Your task: If a line in the listing contains "bloom", copy it out whole.

★ ★ ★ ★ ★

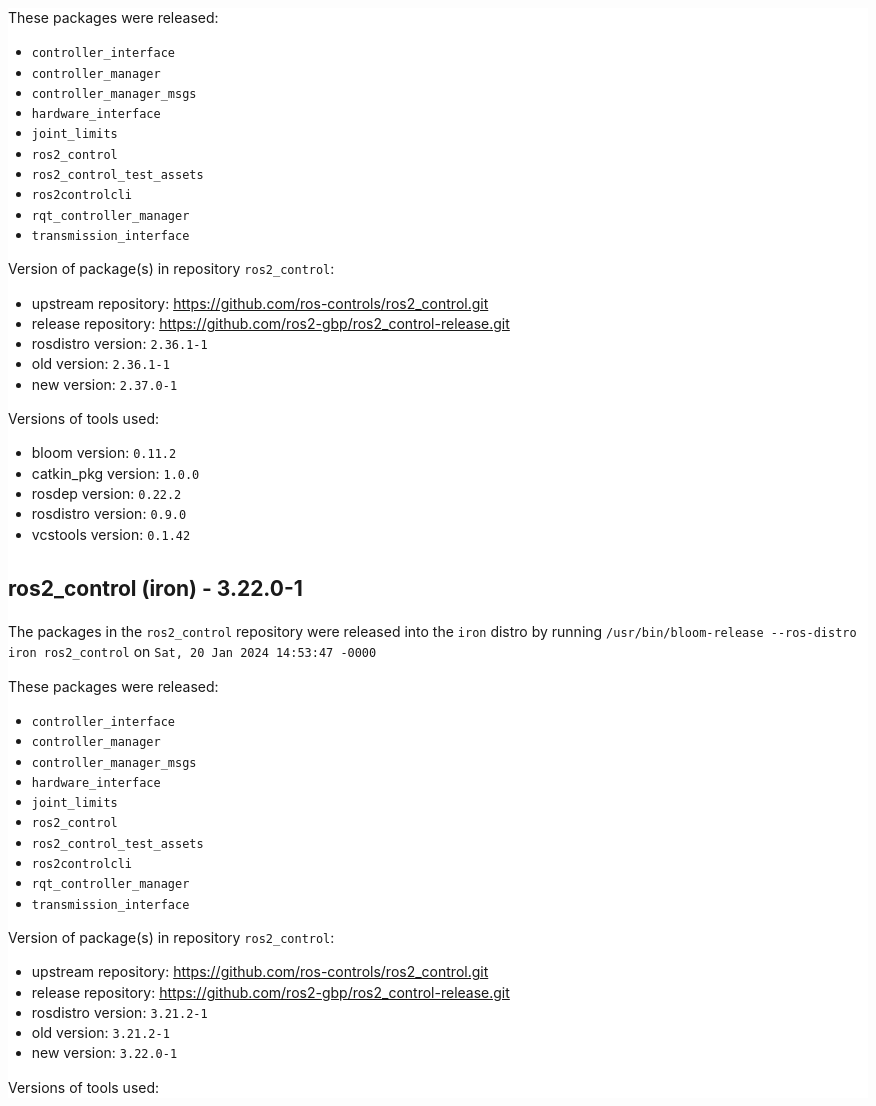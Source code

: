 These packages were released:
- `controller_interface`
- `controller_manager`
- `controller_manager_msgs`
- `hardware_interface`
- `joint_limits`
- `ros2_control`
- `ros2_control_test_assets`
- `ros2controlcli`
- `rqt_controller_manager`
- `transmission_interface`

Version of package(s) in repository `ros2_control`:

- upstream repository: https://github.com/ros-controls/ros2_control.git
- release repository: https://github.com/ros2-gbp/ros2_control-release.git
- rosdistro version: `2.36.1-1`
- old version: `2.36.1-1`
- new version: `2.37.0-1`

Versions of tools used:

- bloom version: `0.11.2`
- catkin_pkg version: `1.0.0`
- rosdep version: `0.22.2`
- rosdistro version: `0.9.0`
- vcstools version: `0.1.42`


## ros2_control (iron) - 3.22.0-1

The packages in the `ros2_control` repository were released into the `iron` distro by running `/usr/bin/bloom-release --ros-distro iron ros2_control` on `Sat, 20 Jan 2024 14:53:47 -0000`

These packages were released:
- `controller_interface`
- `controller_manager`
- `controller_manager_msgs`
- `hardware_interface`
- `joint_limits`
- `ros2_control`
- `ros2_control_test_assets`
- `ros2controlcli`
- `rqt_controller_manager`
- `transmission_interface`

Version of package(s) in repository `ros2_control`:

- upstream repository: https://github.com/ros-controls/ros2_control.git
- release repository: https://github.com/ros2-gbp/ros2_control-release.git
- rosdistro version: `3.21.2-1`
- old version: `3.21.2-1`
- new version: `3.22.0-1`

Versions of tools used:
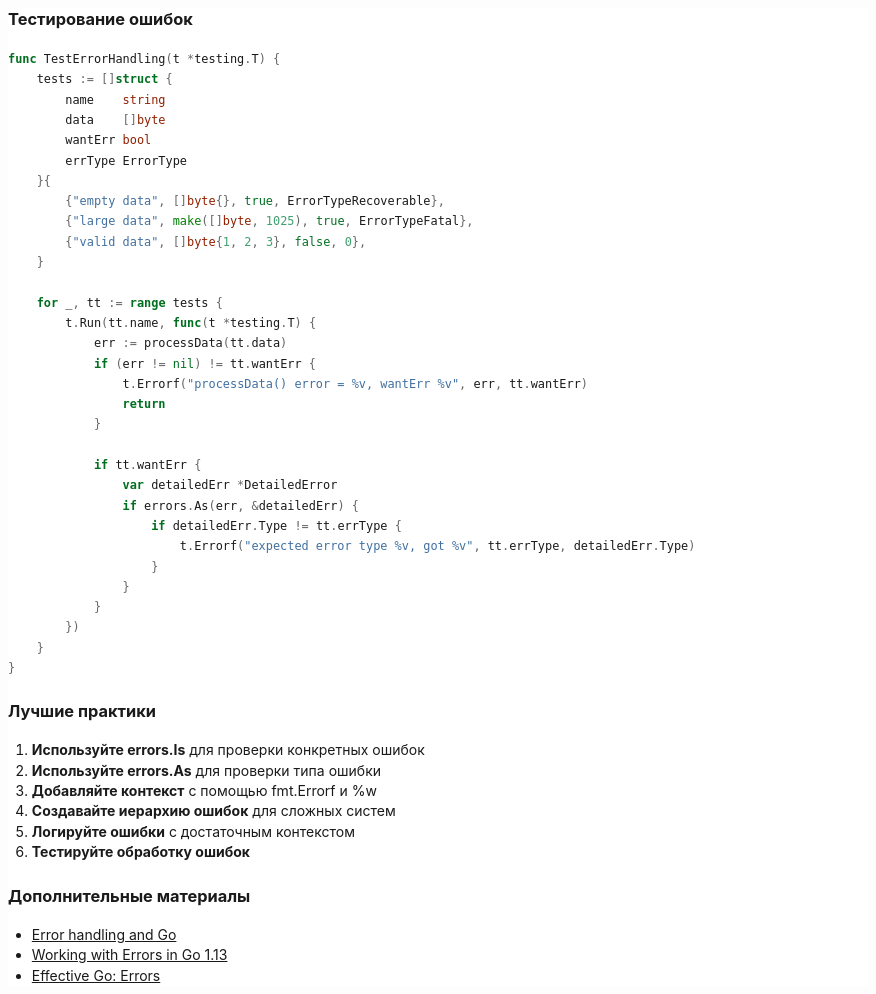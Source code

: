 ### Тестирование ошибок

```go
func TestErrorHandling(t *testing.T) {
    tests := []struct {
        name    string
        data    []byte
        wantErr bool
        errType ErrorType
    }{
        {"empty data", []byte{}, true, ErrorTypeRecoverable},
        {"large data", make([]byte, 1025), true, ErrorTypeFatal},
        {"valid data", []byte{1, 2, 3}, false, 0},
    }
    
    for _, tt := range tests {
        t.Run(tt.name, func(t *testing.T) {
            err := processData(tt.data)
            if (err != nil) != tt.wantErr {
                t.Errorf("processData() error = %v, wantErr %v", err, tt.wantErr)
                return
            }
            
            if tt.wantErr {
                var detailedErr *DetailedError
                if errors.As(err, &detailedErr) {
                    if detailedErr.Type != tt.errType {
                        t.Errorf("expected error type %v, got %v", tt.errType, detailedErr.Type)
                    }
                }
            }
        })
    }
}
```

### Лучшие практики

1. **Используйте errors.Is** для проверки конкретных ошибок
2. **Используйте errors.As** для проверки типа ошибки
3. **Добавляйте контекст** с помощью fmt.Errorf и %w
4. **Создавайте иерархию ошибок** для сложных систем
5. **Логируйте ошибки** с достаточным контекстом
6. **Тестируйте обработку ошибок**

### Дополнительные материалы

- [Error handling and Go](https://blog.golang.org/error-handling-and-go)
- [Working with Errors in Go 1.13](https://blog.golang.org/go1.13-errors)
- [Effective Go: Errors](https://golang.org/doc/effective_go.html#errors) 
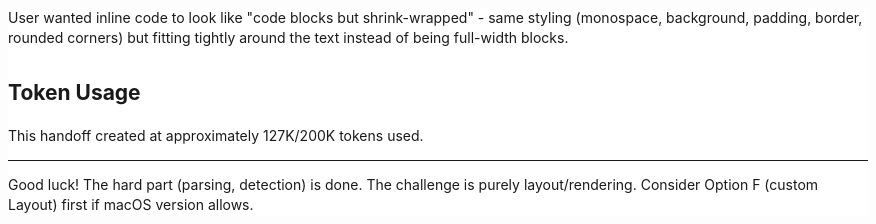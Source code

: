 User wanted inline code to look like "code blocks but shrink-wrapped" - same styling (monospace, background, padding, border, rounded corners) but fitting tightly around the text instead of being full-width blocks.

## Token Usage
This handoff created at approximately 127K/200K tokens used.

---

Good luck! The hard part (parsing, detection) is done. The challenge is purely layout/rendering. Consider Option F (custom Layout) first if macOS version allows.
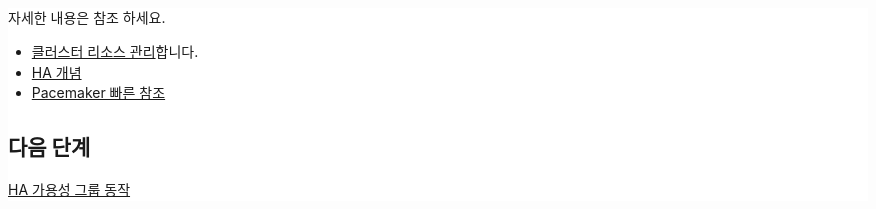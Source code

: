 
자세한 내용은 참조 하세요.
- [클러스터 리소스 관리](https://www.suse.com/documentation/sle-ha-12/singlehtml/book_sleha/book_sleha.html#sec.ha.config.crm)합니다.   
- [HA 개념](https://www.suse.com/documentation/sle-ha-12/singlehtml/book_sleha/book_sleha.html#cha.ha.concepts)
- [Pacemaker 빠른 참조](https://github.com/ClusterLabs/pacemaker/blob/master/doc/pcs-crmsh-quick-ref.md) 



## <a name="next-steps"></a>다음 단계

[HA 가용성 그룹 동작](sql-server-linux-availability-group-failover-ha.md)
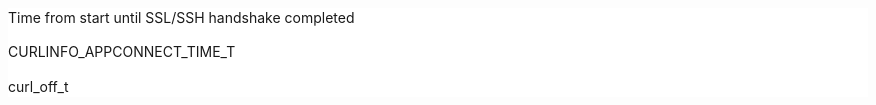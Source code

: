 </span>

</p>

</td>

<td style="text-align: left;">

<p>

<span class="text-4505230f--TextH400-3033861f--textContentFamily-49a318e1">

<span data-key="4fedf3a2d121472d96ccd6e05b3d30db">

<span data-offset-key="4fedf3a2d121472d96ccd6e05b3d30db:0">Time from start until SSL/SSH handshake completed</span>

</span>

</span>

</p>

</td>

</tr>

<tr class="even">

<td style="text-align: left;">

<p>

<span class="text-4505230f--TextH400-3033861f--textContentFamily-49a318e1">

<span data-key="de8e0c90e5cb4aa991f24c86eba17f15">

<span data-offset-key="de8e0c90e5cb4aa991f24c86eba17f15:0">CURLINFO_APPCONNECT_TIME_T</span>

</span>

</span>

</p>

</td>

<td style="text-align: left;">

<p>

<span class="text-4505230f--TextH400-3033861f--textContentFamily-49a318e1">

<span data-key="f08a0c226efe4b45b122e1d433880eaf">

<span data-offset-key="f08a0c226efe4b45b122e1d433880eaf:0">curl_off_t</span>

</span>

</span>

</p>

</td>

★ ★ ★ ★ ★

Solution to this task:
- bloom version: `0.11.2`
The packages in the `ros2_control` repository were released into the `iron` distro by running `/usr/bin/bloom-release --ros-distro iron ros2_control` on `Sat, 20 Jan 2024 14:53:47 -0000`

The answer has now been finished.